Numbers 12:10-15

Melaatsheid – Belijdenis – Voorbede

Mirjam wordt melaats. Haar naam wordt in Nm 12:1 het eerst genoemd. Zoals gezegd, lijkt het erop dat zij de aanstichtster is. Melaatsheid volgt als profeet en priester zich verheffen en zich uitstrekken naar de plaats die alleen Mozes toekomt. God wil erkend worden in Zijn soevereine genade, dat Hij hun, die er geen recht op hebben, laat delen in de zegeningen van Christus.

De melaatsheid van Mirjam is een treffend beeld van Gods oordeel over de opstand van Israël tegen het betonen van genade aan de heidenen, voorgesteld in de vrouw van Mozes. Israël zou Gods soevereiniteit moeten erkennen. Dat heeft Israël niet gedaan en daarom is het volk in zijn karakter van getuigen of profeten met melaatsheid geslagen.

De toepassing voor de gemeente is, dat over een mens die zich de plaats van Christus aanmatigt, het oordeel van God komt. Daar verdwijnt ook het beginsel van genade. Bij wie zich een plaats aanmatigt die hem niet toekomt, breekt melaatsheid uit. Mogelijk heeft de jaloersheid er allang bij Mirjam gezeten, voordat die hier tot uitbarsting komt. De wil van het vlees wordt openbaar. God maakt op Zijn tijd duidelijk waar melaatsheid aanwezig is.

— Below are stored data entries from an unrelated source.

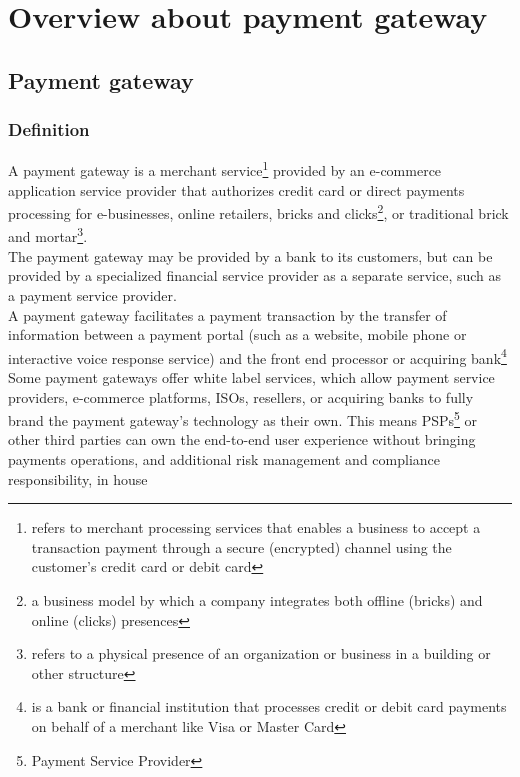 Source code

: \documentclass[12pt,a4paper]{article}
\begin{document}
\section{Overview about payment gateway}
\subsection{Payment gateway}
	\subsubsection{Definition}
	A payment gateway is a merchant service\footnote{refers to merchant processing services that enables a business to accept a transaction payment through a secure (encrypted) channel using the customer's credit card or debit card} provided by an e-commerce application service provider that authorizes credit card or direct payments processing for e-businesses, online retailers, bricks and clicks\footnote{a business model by which a company integrates both offline (bricks) and online (clicks) presences}, or traditional brick and mortar\footnote{refers to a physical presence of an organization or business in a building or other structure}. \\
	The payment gateway may be provided by a bank to its customers, but can be provided by a specialized financial service provider as a separate service, such as a payment service provider.\\
	A payment gateway facilitates a payment transaction by the transfer of information between a payment portal (such as a website, mobile phone or interactive voice response service) and the front end processor or acquiring bank\footnote{is a bank or financial institution that processes credit or debit card payments on behalf of a merchant like Visa or Master Card}
	Some payment gateways offer white label services, which allow payment service providers, e-commerce platforms, ISOs, resellers, or acquiring banks to fully brand the payment gateway’s technology as their own. This means PSPs\footnote{Payment Service Provider} or other third parties can own the end-to-end user experience without bringing payments operations,  and additional risk management and compliance responsibility, in house
\end{document}
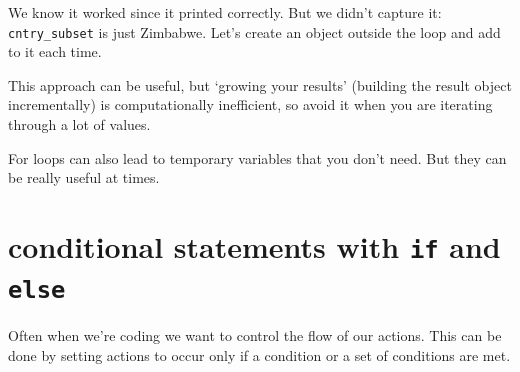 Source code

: \documentclass[]{book}
\newenvironment{Shaded}{\begin{snugshade}}{\end{snugshade}}
\newcommand{\KeywordTok}[1]{\textcolor[rgb]{0.13,0.29,0.53}{\textbf{#1}}}
\newcommand{\DataTypeTok}[1]{\textcolor[rgb]{0.13,0.29,0.53}{#1}}
\newcommand{\StringTok}[1]{\textcolor[rgb]{0.31,0.60,0.02}{#1}}
\newcommand{\CommentTok}[1]{\textcolor[rgb]{0.56,0.35,0.01}{\textit{#1}}}
\newcommand{\ControlFlowTok}[1]{\textcolor[rgb]{0.13,0.29,0.53}{\textbf{#1}}}
\newcommand{\OperatorTok}[1]{\textcolor[rgb]{0.81,0.36,0.00}{\textbf{#1}}}
\newcommand{\NormalTok}[1]{#1}
\theoremstyle{definition}
\theoremstyle{definition}
\theoremstyle{definition}
\theoremstyle{remark}
\begin{document}
We know it worked since it printed correctly. But we didn't capture it:
\texttt{cntry\_subset} is just Zimbabwe. Let's create an object outside
the loop and add to it each time.

\begin{Shaded}
\end{Shaded}

This approach can be useful, but `growing your results' (building the
result object incrementally) is computationally inefficient, so avoid it
when you are iterating through a lot of values.

For loops can also lead to temporary variables that you don't need. But
they can be really useful at times.

\section{\texorpdfstring{conditional statements with \texttt{if} and
\texttt{else}}{conditional statements with if and else}}\label{conditional-statements-with-if-and-else}

Often when we're coding we want to control the flow of our actions. This
can be done by setting actions to occur only if a condition or a set of
conditions are met.
\end{document}
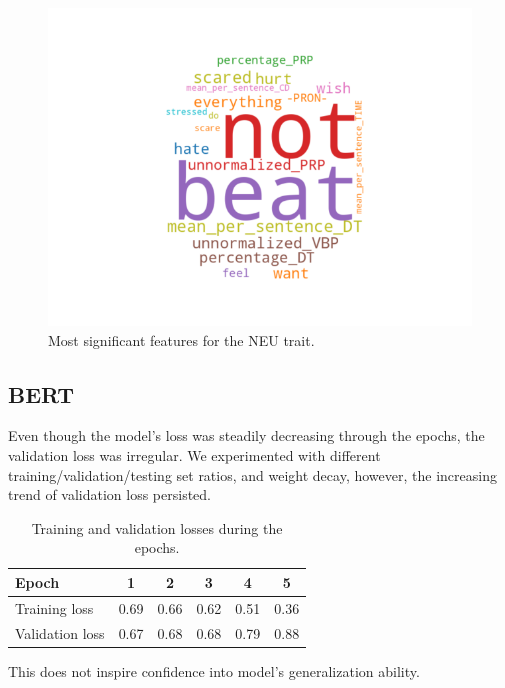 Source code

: \documentclass[10pt, a4paper]{article}
\begin{document}
\begin{figure}
\begin{center}
  \includegraphics[width=\columnwidth]{figures/cNEU.png}
  \caption{Most significant features for the NEU trait.}
  \label{fig:figure5}
\end{center}
\end{figure}

\subsection{BERT}

Even though the model's loss was steadily decreasing through the epochs, the validation loss was irregular. 
We experimented with different training/validation/testing set ratios, and weight decay, however, the increasing trend of validation loss persisted. 

\begin{table}[H]
	\begin{tabular}{|l|c|c|c|c|c|}
    \hline
    Epoch & 1 & 2 & 3 & 4 & 5\\
		\hline
		Training loss & 0.69 & 0.66 & 0.62 & 0.51 & 0.36\\ 
    \hline
		Validation loss & 0.67 & 0.68 & 0.68 & 0.79 & 0.88\\ 
    \hline
	\end{tabular}
	\caption{Training and validation losses during the epochs.}
	\label{losses}
\end{table}

This does not inspire confidence into model's generalization ability.
\end{document}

In de beelden van de Bijbel is de vrouw een beeld van een bepaalde toestand en de man is een beeld van de praktijk. De toestand van Mirjam is die van melaatsheid. Gelukkig is daar ook de praktijk van belijdenis in Aäron en wel direct nadat de melaatsheid is uitgebroken. Aäron neemt onmiddellijk zijn juiste plaats als middelaar weer in en spreekt in alle nederigheid tot Mozes. Uit zijn woorden blijkt een radicale belijdenis.

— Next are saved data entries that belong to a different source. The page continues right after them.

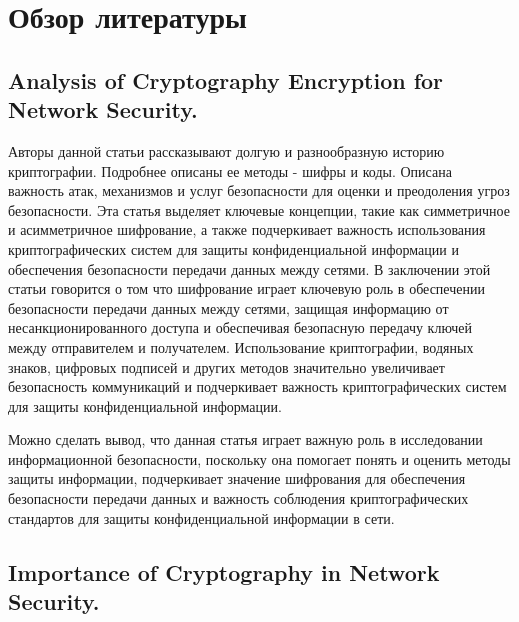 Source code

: \documentclass[14pt]{extarticle}
\begin{document}
\section{Обзор литературы}

\subsection{Analysis of Cryptography Encryption for Network Security.\cite{Article1}}

Авторы данной статьи рассказывают долгую и разнообразную историю криптографии. Подробнее описаны ее методы - шифры и коды. Описана важность атак, механизмов и услуг безопасности для оценки и преодоления угроз безопасности. Эта статья выделяет ключевые концепции, такие как симметричное и асимметричное шифрование, а также подчеркивает важность использования криптографических систем для защиты конфиденциальной информации и обеспечения безопасности передачи данных между сетями. В заключении этой статьи говорится о том что шифрование играет ключевую роль в обеспечении безопасности передачи данных между сетями, защищая информацию от несанкционированного доступа и обеспечивая безопасную передачу ключей между отправителем и получателем. Использование криптографии, водяных знаков, цифровых подписей и других методов значительно увеличивает безопасность коммуникаций и подчеркивает важность криптографических систем для защиты конфиденциальной информации. 

Можно сделать вывод, что данная статья играет важную роль в исследовании информационной безопасности, поскольку она помогает понять и оценить методы защиты информации, подчеркивает значение шифрования для обеспечения безопасности передачи данных и важность соблюдения криптографических стандартов для защиты конфиденциальной информации в сети. 

\subsection{Importance of Cryptography in Network Security.\cite{Article2}}
\end{document}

De eerste woorden die we in deze geschiedenis van Mozes horen zijn die van een voorbidder. Hij wordt een middelaar. Hierin zien we zijn ware grootheid. Van enige wrok tegen zijn zus en zijn broer blijkt niets.

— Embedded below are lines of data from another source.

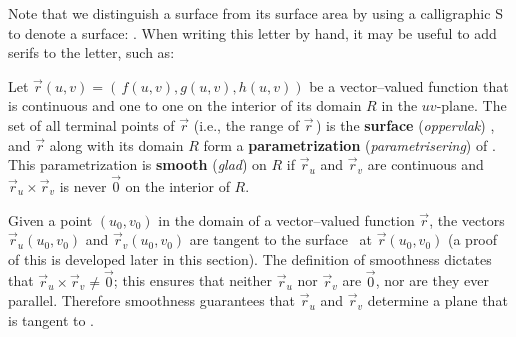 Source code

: Note that we distinguish a surface from its surface area by using a calligraphic S to denote a surface: \surfaceS. When writing this letter by hand, it may be useful to add serifs to the letter, such as: %


\begin{definition}
\label{def:parametrized_surface}
Let $\vec r(u,v) = \left(\, f(u,v),g(u,v),h(u,v)\right)$ be a vector--valued function that is continuous and one to one on the interior of its domain $R$ in the $uv$-plane. The set of all terminal points of $\vec r$ (i.e., the range of $\vec r$\,) is the \textbf{surface} (\textit{oppervlak}) \surfaceS, and $\vec r$ along with its domain $R$ form a \textbf{parametrization} (\textit{parametrisering}) of \surfaceS.\\
This parametrization is \textbf{smooth} (\textit{glad}) on $R$ if $\vec r_u$ and $\vec r_v$ are continuous and $\vec r_u\times \vec r_v$ is never $\vec 0$ on the interior of $R$.
\end{definition}


Given a point $(u_0,v_0)$ in the domain of a vector--valued function $\vec r$, the vectors $\vec r_u(u_0,v_0)$ and $\vec r_v(u_0,v_0)$ are tangent to the surface \surfaceS\ at $\vec r(u_0,v_0)$ (a proof of this is developed later in this section). The definition of smoothness dictates that $\vec r_u\times \vec r_v \neq \vec 0$; this ensures that neither $\vec r_u$ nor $\vec r_v$ are $\vec 0$, nor are they ever parallel. Therefore smoothness guarantees that $\vec r_u$ and $\vec r_v$ determine a plane that is tangent to \surfaceS.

Wat er met Mirjam moet gebeuren

De voorbede van Mozes krijgt antwoord. De HEERE gebruikt een voorbeeld uit het dagelijks leven om Zijn uitspraak te illustreren. Als een vader zijn dochter in het gezicht spuwt, geeft hij daarmee zijn ongenoegen over haar handelwijze te kennen. Deze vernedering door haar vader moet haar overtuigen van het schandelijke van haar gedrag. Zeven dagen zal zij zich uit schaamte voor haar familie verbergen – het getal zeven wijst op een volkomen periode.

Er is na de belijdenis niet een directe genezing. Mirjam moet eerst nog zeven dagen buiten het kamp verblijven. Er moet een volledig herstel plaatsvinden en daarvoor is een volkomen periode, zeven dagen, een volle week, nodig. Kwaad kan zo ernstig zijn, dat toch de straf moet worden uitgeoefend, hoewel de vergeving al heeft plaatsgevonden. Dat zal het geval zijn als het openlijk getuigenis van de Heer schade is toegebracht.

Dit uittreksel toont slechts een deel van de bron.